- [Records for this task]
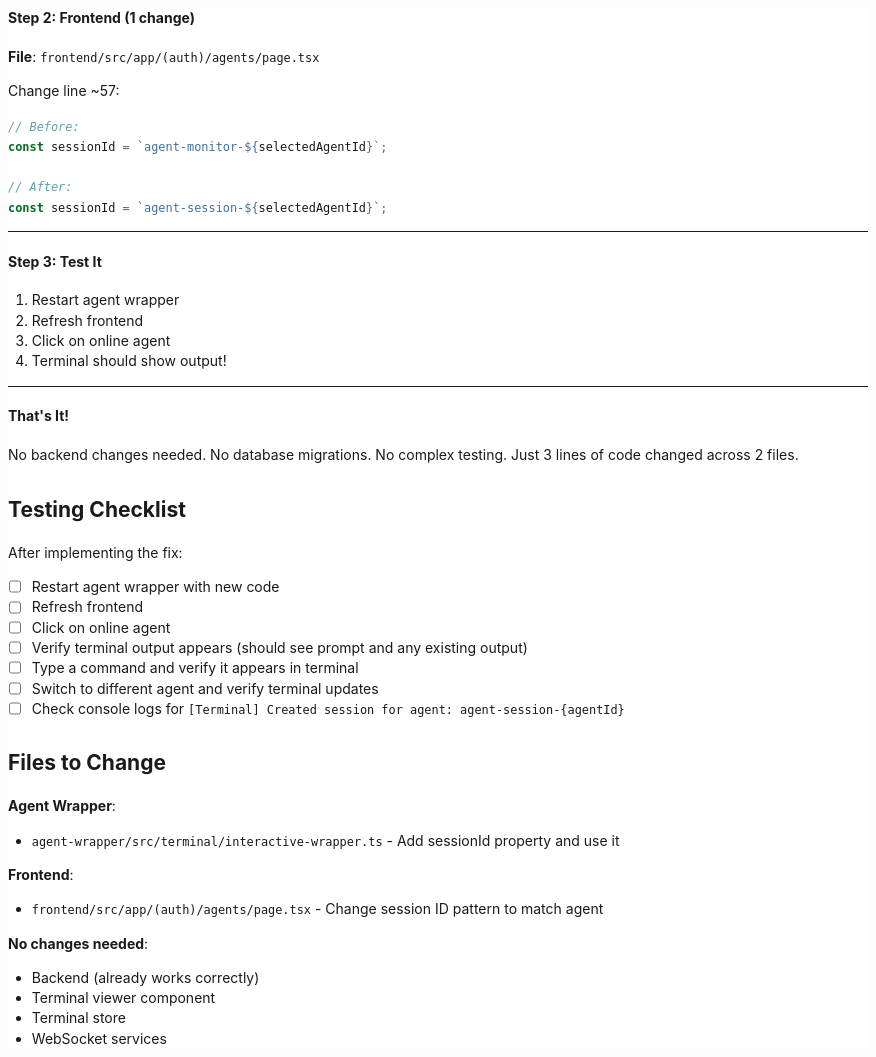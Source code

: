 
#### Step 2: Frontend (1 change)

**File**: `frontend/src/app/(auth)/agents/page.tsx`

Change line ~57:
```typescript
// Before:
const sessionId = `agent-monitor-${selectedAgentId}`;

// After:
const sessionId = `agent-session-${selectedAgentId}`;
```

---

#### Step 3: Test It

1. Restart agent wrapper
2. Refresh frontend
3. Click on online agent
4. Terminal should show output!

---

#### That's It!

No backend changes needed. No database migrations. No complex testing. Just 3 lines of code changed across 2 files.

## Testing Checklist

After implementing the fix:

- [ ] Restart agent wrapper with new code
- [ ] Refresh frontend
- [ ] Click on online agent
- [ ] Verify terminal output appears (should see prompt and any existing output)
- [ ] Type a command and verify it appears in terminal
- [ ] Switch to different agent and verify terminal updates
- [ ] Check console logs for `[Terminal] Created session for agent: agent-session-{agentId}`

## Files to Change

**Agent Wrapper**:
- `agent-wrapper/src/terminal/interactive-wrapper.ts` - Add sessionId property and use it

**Frontend**:
- `frontend/src/app/(auth)/agents/page.tsx` - Change session ID pattern to match agent

**No changes needed**:
- Backend (already works correctly)
- Terminal viewer component
- Terminal store
- WebSocket services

- [Problem requirements]
Transcribe the records above from the line holding "#### Step 3: Test It" down to the line holding "#### That's It!", inclusive, without adding anything.

- [Expected answer]
#### Step 3: Test It

1. Restart agent wrapper
2. Refresh frontend
3. Click on online agent
4. Terminal should show output!

---

#### That's It!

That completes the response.